Il faut faire la différence entre les questions d’appareils et ce qui nous remonte du peuple. Les gens ne font plus la différence entre les partis au sein du bloc de droite. Sur le terrain, nous, élus de la Droite populaire, entendons sans arrêt, la question suivante de la part des sympathisants de droite:  «Nous perdons sans arrêt les élections alors que les valeurs que nous défendons sont majoritaires. Quand est-ce que vous vous entendrez avec le FN?». Une demande populaire existe, on ne peut le nier. Il nous appartient d’en tirer les conséquences.

Cela signifie que vous êtes favorable à une alliance?

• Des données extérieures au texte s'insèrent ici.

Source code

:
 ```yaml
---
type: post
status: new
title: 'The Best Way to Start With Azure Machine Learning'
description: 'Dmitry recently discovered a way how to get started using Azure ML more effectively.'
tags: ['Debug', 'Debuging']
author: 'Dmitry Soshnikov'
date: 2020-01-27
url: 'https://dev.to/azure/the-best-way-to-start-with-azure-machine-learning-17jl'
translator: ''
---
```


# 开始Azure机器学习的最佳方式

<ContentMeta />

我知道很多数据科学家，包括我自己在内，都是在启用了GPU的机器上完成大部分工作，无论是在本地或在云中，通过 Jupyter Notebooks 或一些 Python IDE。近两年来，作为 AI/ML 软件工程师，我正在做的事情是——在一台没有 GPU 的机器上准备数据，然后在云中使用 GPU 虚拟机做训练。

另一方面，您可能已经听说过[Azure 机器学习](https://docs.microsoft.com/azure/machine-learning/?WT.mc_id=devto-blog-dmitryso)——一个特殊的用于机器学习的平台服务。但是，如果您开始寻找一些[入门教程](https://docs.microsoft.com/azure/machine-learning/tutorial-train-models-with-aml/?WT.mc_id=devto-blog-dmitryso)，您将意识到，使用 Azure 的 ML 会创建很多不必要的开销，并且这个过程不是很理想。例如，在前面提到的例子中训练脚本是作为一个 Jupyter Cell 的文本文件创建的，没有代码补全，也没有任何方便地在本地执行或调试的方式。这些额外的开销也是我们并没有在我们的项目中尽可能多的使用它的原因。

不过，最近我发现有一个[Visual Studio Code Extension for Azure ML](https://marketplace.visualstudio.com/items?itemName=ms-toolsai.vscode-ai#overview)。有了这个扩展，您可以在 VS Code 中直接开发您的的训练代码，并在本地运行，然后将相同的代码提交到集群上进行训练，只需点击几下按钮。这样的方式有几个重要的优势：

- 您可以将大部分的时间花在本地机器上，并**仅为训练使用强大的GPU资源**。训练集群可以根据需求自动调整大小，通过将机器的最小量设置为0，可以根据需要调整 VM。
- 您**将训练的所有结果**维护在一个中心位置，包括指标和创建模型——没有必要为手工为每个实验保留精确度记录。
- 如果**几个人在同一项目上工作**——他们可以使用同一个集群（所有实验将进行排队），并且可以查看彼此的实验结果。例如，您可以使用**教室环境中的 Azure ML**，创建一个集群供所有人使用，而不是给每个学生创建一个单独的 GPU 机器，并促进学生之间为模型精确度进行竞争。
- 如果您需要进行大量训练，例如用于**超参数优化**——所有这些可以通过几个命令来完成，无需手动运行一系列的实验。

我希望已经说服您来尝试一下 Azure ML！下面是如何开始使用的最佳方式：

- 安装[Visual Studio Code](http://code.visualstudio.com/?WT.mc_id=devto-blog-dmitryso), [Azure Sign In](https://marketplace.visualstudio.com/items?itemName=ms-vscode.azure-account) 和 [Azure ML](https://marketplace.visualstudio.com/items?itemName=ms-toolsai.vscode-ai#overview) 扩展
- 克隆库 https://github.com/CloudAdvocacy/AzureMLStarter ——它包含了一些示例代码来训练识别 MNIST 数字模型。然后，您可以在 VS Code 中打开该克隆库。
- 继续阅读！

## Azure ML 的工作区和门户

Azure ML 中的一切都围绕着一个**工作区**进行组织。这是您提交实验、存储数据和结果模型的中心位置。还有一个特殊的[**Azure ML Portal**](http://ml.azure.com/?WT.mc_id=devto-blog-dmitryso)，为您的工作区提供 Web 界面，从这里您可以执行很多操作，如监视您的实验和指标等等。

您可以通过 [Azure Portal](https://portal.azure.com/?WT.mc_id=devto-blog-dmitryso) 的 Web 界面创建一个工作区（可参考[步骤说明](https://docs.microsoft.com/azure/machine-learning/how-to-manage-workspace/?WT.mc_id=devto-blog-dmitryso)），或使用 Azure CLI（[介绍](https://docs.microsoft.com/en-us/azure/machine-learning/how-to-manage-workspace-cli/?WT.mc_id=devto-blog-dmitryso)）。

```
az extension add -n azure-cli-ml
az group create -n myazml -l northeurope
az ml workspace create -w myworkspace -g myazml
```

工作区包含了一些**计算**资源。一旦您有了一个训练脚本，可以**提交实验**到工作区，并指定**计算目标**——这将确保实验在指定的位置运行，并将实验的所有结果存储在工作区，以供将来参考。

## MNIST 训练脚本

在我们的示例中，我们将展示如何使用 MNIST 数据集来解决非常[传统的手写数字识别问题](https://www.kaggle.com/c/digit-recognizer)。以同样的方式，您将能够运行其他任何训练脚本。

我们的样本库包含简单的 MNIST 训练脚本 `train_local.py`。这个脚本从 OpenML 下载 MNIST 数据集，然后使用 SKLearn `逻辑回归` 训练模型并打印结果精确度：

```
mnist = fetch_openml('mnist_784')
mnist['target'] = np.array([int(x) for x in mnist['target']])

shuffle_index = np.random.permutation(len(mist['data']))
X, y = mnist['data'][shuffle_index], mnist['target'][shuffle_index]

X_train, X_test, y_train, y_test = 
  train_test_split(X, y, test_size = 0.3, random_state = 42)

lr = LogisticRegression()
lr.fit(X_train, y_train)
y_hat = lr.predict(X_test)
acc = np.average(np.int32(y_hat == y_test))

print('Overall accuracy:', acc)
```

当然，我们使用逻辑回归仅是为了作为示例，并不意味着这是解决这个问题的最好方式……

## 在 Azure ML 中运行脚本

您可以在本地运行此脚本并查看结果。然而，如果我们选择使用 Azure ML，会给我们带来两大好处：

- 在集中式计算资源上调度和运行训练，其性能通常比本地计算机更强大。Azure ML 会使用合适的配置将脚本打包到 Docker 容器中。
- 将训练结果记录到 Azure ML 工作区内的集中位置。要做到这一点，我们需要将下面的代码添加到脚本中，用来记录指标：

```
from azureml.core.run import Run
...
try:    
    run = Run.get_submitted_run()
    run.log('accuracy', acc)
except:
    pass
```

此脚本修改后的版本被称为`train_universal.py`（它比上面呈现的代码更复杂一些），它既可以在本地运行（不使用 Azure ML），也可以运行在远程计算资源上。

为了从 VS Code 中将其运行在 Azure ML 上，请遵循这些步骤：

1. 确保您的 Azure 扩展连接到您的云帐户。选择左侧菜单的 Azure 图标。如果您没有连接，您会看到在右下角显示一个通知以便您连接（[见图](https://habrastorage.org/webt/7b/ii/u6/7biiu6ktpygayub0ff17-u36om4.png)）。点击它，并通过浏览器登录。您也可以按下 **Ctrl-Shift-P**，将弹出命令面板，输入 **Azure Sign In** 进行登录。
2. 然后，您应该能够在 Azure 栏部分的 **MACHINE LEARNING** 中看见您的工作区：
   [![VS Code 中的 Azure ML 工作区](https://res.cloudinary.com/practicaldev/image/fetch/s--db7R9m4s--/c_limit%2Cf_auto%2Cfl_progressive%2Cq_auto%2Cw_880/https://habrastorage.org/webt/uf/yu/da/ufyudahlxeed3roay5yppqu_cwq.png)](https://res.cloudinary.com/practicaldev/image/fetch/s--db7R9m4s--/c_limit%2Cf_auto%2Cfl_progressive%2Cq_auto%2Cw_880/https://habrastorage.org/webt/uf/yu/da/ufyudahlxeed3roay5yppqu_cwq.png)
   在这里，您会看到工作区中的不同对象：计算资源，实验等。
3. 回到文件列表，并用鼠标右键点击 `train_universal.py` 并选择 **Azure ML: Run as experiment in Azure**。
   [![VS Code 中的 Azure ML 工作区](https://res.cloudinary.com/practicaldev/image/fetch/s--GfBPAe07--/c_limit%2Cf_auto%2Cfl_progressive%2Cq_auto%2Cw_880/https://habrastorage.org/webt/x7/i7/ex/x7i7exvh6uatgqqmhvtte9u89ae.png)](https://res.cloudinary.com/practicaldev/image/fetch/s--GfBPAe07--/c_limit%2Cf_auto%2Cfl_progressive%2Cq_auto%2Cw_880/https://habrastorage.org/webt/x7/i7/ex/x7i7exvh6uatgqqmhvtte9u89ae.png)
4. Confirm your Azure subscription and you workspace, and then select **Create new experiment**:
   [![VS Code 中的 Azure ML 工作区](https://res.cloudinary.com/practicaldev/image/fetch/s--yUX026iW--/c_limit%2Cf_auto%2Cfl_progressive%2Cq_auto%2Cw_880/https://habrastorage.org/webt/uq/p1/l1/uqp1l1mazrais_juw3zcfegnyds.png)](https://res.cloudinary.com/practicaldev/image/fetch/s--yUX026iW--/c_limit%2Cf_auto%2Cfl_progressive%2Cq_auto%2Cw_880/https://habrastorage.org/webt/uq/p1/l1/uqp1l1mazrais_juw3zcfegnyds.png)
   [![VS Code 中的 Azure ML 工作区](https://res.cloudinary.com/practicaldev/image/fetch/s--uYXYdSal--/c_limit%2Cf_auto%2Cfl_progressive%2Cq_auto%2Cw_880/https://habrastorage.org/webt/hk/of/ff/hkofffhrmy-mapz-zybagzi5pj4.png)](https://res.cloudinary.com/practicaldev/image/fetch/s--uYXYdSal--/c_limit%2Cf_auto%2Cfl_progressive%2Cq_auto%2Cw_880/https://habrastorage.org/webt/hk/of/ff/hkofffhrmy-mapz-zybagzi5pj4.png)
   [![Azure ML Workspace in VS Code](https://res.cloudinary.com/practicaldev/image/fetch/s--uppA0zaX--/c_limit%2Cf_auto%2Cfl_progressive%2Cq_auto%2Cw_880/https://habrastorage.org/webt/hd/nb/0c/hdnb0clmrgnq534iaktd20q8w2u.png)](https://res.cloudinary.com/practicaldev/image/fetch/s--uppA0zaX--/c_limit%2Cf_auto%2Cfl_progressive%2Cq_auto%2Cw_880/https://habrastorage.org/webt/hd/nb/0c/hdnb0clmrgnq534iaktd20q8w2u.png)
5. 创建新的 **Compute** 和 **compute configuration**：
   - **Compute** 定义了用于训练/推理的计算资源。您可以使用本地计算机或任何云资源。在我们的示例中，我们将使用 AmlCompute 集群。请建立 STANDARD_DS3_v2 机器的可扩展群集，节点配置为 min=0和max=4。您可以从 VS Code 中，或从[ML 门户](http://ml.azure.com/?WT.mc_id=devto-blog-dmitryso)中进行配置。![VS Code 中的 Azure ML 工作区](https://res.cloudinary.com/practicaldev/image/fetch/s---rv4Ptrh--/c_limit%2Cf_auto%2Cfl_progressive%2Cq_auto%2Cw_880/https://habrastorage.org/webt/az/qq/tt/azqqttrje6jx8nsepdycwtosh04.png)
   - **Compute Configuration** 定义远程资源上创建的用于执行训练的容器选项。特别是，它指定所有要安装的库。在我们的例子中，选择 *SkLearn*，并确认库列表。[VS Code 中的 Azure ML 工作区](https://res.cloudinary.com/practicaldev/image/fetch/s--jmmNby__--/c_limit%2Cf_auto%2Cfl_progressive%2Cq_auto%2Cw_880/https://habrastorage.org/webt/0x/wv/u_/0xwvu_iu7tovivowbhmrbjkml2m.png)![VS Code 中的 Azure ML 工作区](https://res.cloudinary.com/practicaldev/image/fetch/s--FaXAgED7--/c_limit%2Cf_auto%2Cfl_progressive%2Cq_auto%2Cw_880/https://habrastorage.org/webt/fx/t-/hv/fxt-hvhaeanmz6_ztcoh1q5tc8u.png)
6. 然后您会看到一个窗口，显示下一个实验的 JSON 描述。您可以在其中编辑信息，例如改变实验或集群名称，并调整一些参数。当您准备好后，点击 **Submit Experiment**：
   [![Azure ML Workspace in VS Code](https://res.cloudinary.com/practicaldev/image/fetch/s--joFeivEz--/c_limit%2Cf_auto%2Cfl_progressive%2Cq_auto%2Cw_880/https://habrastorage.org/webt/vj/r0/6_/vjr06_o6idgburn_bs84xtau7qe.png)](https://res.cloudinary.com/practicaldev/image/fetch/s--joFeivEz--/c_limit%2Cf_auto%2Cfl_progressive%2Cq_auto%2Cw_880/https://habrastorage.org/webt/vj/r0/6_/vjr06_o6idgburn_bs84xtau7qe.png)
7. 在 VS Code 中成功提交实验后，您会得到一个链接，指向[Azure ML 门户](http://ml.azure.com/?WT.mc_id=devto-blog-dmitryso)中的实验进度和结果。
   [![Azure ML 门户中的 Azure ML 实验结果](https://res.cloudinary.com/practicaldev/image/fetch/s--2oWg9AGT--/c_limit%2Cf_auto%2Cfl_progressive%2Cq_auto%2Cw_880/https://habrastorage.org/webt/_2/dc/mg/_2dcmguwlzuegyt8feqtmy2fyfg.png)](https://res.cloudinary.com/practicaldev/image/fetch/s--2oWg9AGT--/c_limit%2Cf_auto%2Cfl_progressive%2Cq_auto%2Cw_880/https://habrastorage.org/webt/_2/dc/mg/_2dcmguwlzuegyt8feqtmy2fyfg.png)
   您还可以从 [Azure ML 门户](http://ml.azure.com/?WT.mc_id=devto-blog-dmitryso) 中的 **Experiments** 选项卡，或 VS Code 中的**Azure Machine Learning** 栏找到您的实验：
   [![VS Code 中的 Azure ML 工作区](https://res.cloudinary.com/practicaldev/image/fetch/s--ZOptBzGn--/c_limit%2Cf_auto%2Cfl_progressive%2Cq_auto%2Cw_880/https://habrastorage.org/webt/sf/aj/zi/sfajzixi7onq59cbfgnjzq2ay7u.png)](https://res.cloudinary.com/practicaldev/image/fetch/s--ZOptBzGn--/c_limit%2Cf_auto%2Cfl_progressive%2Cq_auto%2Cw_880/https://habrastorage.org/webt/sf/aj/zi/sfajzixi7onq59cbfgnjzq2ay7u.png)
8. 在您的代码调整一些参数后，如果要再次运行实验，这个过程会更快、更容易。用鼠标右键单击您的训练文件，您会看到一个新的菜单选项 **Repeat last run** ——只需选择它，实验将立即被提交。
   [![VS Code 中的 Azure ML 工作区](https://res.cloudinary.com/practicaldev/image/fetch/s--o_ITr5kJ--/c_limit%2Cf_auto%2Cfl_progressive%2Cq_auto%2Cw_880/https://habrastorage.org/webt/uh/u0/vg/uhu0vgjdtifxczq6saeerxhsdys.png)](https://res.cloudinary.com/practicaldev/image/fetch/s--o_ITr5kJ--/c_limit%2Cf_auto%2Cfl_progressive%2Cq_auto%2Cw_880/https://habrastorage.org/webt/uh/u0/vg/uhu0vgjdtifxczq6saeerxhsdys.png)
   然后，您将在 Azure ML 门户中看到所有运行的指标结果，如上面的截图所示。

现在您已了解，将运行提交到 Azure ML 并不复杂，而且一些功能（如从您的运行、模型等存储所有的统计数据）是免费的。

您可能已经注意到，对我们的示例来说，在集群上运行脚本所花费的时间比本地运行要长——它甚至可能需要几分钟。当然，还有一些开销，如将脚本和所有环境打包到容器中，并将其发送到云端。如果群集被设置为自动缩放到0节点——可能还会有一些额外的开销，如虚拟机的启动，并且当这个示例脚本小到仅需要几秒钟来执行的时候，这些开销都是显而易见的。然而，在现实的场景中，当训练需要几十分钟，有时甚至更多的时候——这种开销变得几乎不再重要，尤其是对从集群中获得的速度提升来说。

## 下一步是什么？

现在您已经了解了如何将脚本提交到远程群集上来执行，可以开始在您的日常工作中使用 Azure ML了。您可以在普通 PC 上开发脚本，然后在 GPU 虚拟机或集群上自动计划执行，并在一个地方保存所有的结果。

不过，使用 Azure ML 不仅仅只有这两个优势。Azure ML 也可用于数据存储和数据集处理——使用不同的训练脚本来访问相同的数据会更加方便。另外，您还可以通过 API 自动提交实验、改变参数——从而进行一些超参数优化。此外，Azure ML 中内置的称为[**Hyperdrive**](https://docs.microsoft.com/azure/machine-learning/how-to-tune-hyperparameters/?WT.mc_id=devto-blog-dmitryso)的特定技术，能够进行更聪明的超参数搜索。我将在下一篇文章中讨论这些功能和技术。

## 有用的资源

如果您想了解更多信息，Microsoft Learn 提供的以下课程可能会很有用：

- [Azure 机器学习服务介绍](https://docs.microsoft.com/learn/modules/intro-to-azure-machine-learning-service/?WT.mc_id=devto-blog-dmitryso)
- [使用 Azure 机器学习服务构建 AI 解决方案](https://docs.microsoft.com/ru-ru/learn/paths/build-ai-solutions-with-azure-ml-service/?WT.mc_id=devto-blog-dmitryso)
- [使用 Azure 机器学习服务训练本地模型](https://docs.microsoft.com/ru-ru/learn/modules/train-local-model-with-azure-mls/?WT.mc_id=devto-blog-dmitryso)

Il y a un certain nombre de convictions communes avec le FN, notamment sur le souci de préserver notre identité française. Mais il existe aussi des différences, comme sur l’Europe ou la peine de mort. Une majorité des électeurs du FN ne sont pas des extrémistes, des pestiférés. La question du maintien d’un cordon sanitaire autour du FN se pose donc. C’est la responsabilité de la droite populaire que d’y répondre. Après les élections, nous nous réunirons et nous y répondrons.

Vous avez parlé d’un «bloc de droite». UMP et FN appartiennent-ils au même bloc?

A partir du moment où le bloc de gauche, c’est la gauche et l’extrême gauche ; le bloc de droite, c’est la droite et l’extrême-droite.